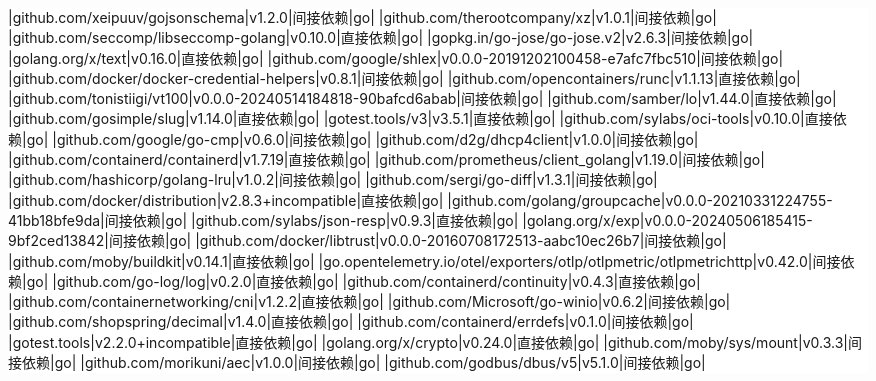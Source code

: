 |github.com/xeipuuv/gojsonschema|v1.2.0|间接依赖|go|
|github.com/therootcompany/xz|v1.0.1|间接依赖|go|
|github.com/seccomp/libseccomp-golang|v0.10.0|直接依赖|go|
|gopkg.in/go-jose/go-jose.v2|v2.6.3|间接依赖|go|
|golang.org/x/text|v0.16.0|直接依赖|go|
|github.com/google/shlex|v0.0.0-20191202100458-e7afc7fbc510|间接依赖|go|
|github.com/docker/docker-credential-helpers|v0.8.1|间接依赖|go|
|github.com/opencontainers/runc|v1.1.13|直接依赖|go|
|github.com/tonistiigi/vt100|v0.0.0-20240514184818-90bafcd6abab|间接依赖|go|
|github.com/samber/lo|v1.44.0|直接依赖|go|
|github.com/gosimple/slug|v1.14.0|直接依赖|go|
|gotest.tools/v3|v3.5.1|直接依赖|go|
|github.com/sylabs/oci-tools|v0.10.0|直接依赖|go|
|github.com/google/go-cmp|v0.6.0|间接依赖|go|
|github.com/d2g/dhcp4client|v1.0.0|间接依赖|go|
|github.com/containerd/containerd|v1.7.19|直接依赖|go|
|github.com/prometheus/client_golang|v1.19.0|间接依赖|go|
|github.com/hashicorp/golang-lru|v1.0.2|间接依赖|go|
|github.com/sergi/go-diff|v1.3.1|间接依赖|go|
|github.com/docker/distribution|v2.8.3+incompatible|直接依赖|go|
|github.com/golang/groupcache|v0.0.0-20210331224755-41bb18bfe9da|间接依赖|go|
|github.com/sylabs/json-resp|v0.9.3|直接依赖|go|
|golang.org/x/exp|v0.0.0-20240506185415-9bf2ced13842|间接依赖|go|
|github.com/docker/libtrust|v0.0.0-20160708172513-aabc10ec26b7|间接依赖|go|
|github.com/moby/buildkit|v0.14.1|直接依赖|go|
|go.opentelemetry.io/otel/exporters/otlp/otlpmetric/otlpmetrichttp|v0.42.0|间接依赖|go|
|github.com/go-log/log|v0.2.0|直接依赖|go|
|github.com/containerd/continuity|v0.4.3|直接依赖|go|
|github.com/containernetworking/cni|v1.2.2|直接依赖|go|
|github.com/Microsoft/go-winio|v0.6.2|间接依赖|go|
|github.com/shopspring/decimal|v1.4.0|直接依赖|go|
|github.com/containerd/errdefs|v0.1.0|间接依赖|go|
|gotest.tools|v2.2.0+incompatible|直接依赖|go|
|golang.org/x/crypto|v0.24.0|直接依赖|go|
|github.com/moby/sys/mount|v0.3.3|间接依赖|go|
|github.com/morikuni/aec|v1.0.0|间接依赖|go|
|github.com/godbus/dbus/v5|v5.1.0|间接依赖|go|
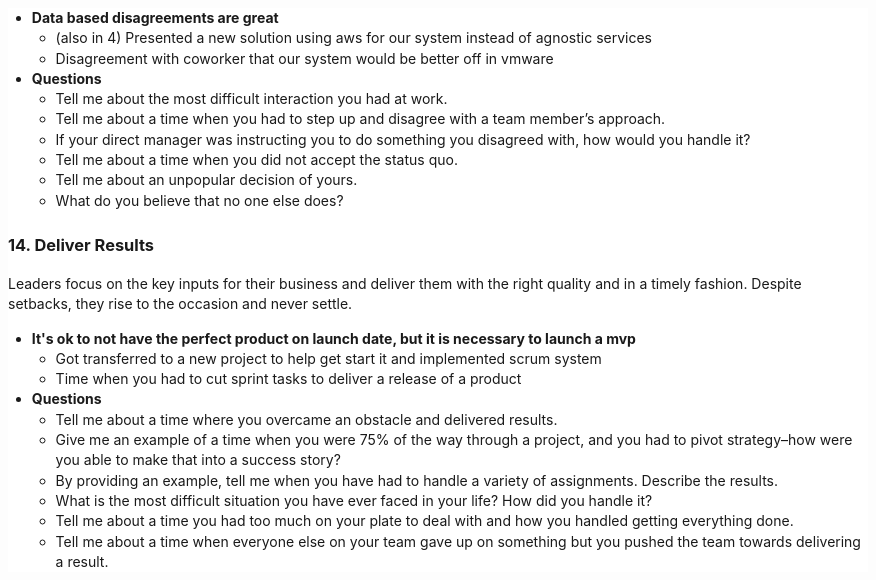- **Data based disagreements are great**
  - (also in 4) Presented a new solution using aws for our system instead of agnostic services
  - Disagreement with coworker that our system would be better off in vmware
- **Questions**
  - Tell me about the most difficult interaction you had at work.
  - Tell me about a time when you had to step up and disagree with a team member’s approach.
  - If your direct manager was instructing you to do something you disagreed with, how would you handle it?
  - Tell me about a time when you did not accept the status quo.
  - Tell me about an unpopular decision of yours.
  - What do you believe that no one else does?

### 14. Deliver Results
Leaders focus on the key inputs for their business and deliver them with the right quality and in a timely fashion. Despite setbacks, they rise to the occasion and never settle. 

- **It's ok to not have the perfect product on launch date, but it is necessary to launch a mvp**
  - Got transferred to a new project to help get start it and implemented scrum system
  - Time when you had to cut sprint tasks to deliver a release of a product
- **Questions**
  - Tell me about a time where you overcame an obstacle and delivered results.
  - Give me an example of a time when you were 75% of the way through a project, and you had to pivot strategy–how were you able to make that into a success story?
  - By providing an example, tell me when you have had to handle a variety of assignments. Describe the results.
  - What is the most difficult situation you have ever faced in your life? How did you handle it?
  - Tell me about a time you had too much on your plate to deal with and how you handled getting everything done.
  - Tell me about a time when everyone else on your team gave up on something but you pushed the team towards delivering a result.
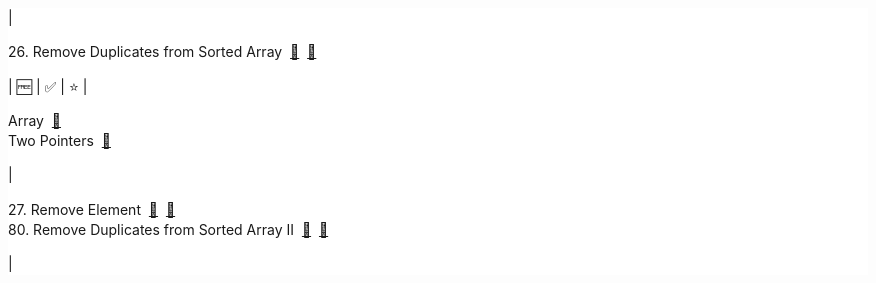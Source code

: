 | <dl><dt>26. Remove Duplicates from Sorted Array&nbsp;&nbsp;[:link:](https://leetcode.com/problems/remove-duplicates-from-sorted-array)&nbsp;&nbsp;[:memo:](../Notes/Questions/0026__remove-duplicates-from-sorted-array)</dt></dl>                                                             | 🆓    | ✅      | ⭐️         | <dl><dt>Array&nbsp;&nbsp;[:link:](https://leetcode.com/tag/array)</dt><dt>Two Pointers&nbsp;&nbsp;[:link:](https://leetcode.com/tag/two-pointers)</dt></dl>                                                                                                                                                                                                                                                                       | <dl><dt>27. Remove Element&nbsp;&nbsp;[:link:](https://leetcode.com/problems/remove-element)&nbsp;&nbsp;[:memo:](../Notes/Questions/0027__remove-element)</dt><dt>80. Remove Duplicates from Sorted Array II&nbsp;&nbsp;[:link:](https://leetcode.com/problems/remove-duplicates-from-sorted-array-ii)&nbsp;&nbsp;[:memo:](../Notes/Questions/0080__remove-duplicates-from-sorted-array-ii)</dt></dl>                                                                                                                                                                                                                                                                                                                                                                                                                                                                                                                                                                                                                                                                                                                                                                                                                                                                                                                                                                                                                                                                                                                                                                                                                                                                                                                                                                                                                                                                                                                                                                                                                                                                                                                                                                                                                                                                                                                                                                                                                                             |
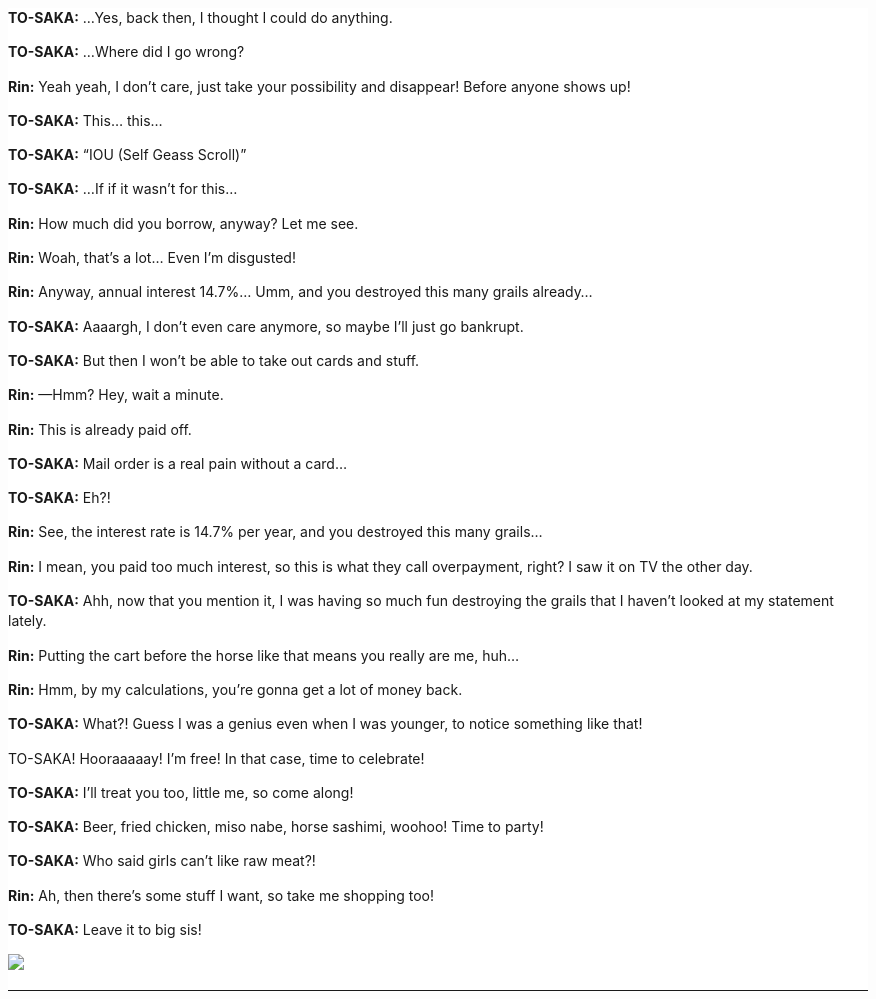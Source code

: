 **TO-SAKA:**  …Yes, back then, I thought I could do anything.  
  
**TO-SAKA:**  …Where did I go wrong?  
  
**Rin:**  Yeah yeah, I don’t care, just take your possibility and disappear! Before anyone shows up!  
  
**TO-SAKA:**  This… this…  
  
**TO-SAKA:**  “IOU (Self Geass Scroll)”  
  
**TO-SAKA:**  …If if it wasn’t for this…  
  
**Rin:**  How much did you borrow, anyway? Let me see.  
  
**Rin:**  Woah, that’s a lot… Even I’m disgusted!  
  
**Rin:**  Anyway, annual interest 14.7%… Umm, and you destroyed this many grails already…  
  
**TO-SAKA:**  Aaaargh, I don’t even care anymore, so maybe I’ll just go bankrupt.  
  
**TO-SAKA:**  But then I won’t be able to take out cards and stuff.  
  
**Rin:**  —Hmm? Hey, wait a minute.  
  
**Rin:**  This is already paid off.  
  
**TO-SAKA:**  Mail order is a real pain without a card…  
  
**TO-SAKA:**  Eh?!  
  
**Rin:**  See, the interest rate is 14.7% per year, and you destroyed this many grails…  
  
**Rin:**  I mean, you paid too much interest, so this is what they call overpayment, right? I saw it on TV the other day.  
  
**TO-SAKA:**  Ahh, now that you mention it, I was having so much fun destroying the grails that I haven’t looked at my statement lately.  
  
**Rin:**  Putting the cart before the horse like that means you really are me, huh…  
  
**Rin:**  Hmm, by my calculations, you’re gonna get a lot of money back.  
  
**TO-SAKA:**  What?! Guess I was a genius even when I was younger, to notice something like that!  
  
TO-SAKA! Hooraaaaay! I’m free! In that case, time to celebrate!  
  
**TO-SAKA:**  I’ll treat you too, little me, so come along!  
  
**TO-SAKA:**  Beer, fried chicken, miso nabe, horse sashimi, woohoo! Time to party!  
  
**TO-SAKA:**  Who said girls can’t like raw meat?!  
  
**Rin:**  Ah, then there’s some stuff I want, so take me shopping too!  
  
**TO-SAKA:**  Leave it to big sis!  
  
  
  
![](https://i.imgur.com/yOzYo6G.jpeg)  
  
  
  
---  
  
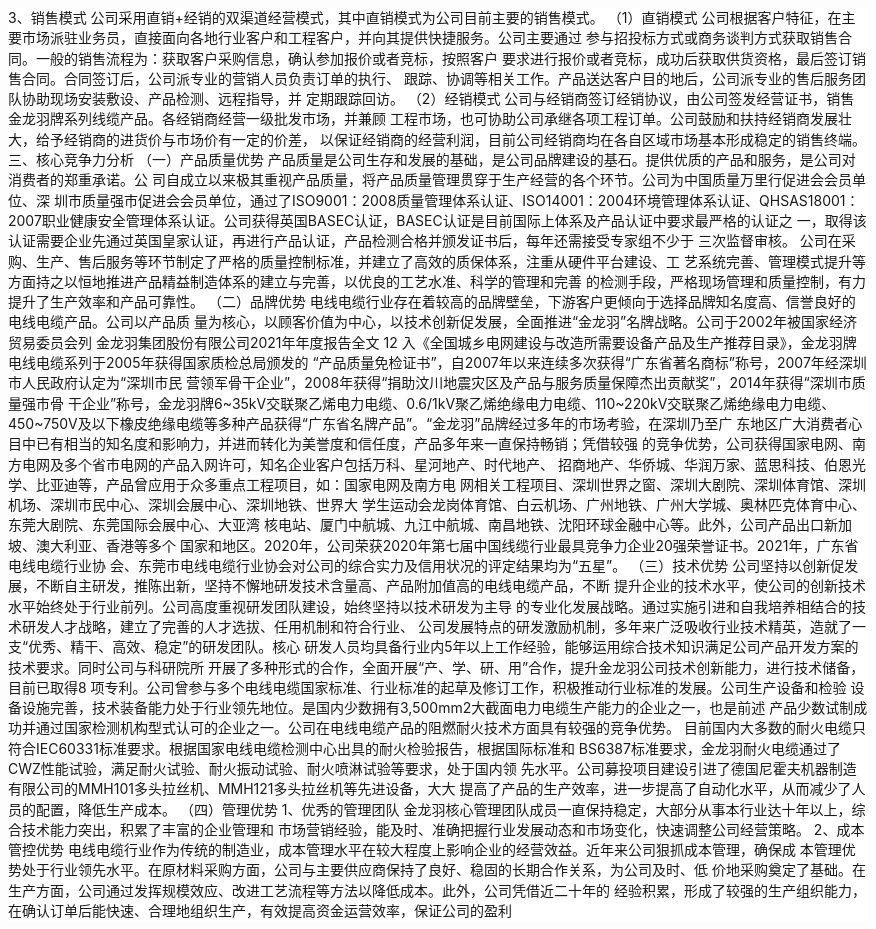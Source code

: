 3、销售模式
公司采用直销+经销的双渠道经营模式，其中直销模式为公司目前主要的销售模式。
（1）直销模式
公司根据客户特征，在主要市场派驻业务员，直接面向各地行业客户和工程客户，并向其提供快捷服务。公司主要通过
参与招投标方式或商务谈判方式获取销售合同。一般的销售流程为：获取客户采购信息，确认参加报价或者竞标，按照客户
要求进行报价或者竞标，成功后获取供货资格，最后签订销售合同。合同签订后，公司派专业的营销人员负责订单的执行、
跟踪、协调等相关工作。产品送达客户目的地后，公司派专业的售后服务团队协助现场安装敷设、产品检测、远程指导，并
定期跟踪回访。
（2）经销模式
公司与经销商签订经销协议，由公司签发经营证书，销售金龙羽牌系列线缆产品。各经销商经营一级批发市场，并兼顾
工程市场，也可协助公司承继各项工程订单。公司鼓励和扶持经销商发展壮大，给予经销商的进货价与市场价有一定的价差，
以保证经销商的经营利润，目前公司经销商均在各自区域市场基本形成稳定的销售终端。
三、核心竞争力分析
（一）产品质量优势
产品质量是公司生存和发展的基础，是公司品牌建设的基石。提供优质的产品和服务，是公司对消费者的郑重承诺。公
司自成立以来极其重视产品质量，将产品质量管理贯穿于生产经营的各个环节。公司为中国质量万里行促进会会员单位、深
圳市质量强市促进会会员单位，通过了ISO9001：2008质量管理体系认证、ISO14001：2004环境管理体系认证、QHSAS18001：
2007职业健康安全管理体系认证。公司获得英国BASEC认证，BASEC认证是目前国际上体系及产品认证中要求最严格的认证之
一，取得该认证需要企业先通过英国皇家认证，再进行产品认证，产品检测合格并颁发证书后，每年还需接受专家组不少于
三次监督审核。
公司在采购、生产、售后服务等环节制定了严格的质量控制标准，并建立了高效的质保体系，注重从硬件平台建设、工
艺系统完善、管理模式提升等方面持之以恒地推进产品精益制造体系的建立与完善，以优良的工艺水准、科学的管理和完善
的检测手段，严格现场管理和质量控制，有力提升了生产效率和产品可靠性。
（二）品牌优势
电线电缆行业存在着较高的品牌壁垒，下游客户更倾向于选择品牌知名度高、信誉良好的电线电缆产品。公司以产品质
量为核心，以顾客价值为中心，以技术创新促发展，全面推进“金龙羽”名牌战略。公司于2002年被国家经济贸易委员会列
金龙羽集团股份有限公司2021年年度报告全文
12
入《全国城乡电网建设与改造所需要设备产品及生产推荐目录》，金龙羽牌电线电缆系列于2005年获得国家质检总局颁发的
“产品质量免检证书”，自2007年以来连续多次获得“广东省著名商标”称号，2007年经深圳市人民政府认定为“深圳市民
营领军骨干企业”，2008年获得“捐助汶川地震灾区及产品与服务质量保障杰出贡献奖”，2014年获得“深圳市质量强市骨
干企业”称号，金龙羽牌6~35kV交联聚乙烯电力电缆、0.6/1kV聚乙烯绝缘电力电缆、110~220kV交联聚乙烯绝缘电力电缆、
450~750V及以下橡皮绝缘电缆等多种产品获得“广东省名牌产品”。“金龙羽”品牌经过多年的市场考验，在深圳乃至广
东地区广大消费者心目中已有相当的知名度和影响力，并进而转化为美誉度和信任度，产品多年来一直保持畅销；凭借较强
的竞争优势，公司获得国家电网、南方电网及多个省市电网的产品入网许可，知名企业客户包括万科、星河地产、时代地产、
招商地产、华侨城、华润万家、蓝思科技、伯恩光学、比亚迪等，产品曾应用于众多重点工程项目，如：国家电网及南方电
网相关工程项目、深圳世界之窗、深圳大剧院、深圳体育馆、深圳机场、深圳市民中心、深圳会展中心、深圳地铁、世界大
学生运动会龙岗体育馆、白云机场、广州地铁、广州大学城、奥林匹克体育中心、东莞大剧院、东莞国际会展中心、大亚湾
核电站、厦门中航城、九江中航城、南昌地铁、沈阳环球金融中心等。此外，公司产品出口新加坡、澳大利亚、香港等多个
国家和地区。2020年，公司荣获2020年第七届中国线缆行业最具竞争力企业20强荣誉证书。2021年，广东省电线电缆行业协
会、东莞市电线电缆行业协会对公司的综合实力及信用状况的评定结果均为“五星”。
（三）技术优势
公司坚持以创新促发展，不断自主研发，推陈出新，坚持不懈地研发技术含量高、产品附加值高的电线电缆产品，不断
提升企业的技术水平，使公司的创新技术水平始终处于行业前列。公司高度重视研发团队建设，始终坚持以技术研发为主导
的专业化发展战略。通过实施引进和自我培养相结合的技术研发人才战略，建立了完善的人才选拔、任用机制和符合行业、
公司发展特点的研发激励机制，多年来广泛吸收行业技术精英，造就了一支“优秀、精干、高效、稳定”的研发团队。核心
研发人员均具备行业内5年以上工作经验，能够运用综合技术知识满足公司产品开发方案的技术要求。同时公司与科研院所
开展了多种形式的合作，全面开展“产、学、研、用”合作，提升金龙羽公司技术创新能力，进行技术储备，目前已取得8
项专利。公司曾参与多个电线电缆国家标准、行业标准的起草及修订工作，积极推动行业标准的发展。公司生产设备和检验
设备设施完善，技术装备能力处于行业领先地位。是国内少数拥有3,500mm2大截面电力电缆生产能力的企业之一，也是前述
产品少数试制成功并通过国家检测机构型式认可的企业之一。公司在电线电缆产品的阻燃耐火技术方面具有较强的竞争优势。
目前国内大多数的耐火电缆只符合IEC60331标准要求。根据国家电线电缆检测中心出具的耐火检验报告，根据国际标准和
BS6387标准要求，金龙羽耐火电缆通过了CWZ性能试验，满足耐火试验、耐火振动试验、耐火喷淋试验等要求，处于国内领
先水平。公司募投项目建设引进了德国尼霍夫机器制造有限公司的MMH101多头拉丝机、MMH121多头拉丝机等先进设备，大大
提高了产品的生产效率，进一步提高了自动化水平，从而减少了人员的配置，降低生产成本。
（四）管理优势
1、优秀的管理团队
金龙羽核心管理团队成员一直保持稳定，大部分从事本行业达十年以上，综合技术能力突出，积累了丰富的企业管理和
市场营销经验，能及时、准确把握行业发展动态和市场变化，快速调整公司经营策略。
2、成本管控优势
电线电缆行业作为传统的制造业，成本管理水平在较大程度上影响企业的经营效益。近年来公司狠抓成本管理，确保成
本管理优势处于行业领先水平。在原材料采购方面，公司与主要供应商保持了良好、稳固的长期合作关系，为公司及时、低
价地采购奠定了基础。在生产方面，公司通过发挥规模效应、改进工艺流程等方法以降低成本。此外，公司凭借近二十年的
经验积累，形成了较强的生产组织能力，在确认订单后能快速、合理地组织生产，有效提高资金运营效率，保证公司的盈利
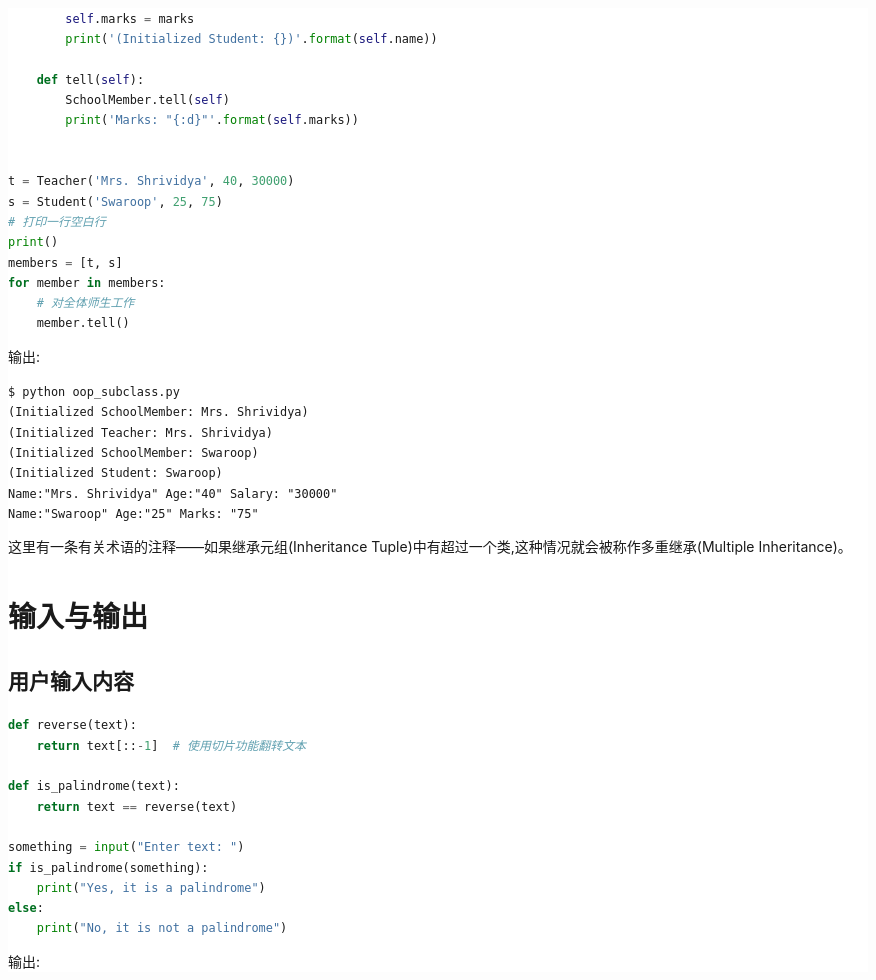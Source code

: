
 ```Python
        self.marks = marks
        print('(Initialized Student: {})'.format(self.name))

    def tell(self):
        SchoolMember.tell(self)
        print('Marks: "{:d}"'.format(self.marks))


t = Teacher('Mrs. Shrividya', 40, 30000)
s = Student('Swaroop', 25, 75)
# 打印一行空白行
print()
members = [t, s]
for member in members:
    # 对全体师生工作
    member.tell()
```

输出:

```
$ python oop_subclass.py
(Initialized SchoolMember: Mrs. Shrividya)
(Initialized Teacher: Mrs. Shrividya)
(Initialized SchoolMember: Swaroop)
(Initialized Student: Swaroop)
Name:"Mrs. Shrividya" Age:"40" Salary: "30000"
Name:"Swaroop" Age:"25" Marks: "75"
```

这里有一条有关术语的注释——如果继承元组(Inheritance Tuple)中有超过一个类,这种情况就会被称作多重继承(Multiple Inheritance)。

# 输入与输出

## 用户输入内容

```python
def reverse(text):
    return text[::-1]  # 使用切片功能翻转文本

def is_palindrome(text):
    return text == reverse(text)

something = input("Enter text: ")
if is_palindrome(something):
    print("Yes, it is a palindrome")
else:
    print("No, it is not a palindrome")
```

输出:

__Description of the task__
Retype exactly the lines of the data above that fall between the line with "450~750V及以下橡皮绝" and the line with "本管理优势处于行业领先水平。", inclusive, and add nothing.

__Finished exercise__
450~750V及以下橡皮绝缘电缆等多种产品获得“广东省名牌产品”。“金龙羽”品牌经过多年的市场考验，在深圳乃至广
东地区广大消费者心目中已有相当的知名度和影响力，并进而转化为美誉度和信任度，产品多年来一直保持畅销；凭借较强
的竞争优势，公司获得国家电网、南方电网及多个省市电网的产品入网许可，知名企业客户包括万科、星河地产、时代地产、
招商地产、华侨城、华润万家、蓝思科技、伯恩光学、比亚迪等，产品曾应用于众多重点工程项目，如：国家电网及南方电
网相关工程项目、深圳世界之窗、深圳大剧院、深圳体育馆、深圳机场、深圳市民中心、深圳会展中心、深圳地铁、世界大
学生运动会龙岗体育馆、白云机场、广州地铁、广州大学城、奥林匹克体育中心、东莞大剧院、东莞国际会展中心、大亚湾
核电站、厦门中航城、九江中航城、南昌地铁、沈阳环球金融中心等。此外，公司产品出口新加坡、澳大利亚、香港等多个
国家和地区。2020年，公司荣获2020年第七届中国线缆行业最具竞争力企业20强荣誉证书。2021年，广东省电线电缆行业协
会、东莞市电线电缆行业协会对公司的综合实力及信用状况的评定结果均为“五星”。
（三）技术优势
公司坚持以创新促发展，不断自主研发，推陈出新，坚持不懈地研发技术含量高、产品附加值高的电线电缆产品，不断
提升企业的技术水平，使公司的创新技术水平始终处于行业前列。公司高度重视研发团队建设，始终坚持以技术研发为主导
的专业化发展战略。通过实施引进和自我培养相结合的技术研发人才战略，建立了完善的人才选拔、任用机制和符合行业、
公司发展特点的研发激励机制，多年来广泛吸收行业技术精英，造就了一支“优秀、精干、高效、稳定”的研发团队。核心
研发人员均具备行业内5年以上工作经验，能够运用综合技术知识满足公司产品开发方案的技术要求。同时公司与科研院所
开展了多种形式的合作，全面开展“产、学、研、用”合作，提升金龙羽公司技术创新能力，进行技术储备，目前已取得8
项专利。公司曾参与多个电线电缆国家标准、行业标准的起草及修订工作，积极推动行业标准的发展。公司生产设备和检验
设备设施完善，技术装备能力处于行业领先地位。是国内少数拥有3,500mm2大截面电力电缆生产能力的企业之一，也是前述
产品少数试制成功并通过国家检测机构型式认可的企业之一。公司在电线电缆产品的阻燃耐火技术方面具有较强的竞争优势。
目前国内大多数的耐火电缆只符合IEC60331标准要求。根据国家电线电缆检测中心出具的耐火检验报告，根据国际标准和
BS6387标准要求，金龙羽耐火电缆通过了CWZ性能试验，满足耐火试验、耐火振动试验、耐火喷淋试验等要求，处于国内领
先水平。公司募投项目建设引进了德国尼霍夫机器制造有限公司的MMH101多头拉丝机、MMH121多头拉丝机等先进设备，大大
提高了产品的生产效率，进一步提高了自动化水平，从而减少了人员的配置，降低生产成本。
（四）管理优势
1、优秀的管理团队
金龙羽核心管理团队成员一直保持稳定，大部分从事本行业达十年以上，综合技术能力突出，积累了丰富的企业管理和
市场营销经验，能及时、准确把握行业发展动态和市场变化，快速调整公司经营策略。
2、成本管控优势
电线电缆行业作为传统的制造业，成本管理水平在较大程度上影响企业的经营效益。近年来公司狠抓成本管理，确保成
本管理优势处于行业领先水平。在原材料采购方面，公司与主要供应商保持了良好、稳固的长期合作关系，为公司及时、低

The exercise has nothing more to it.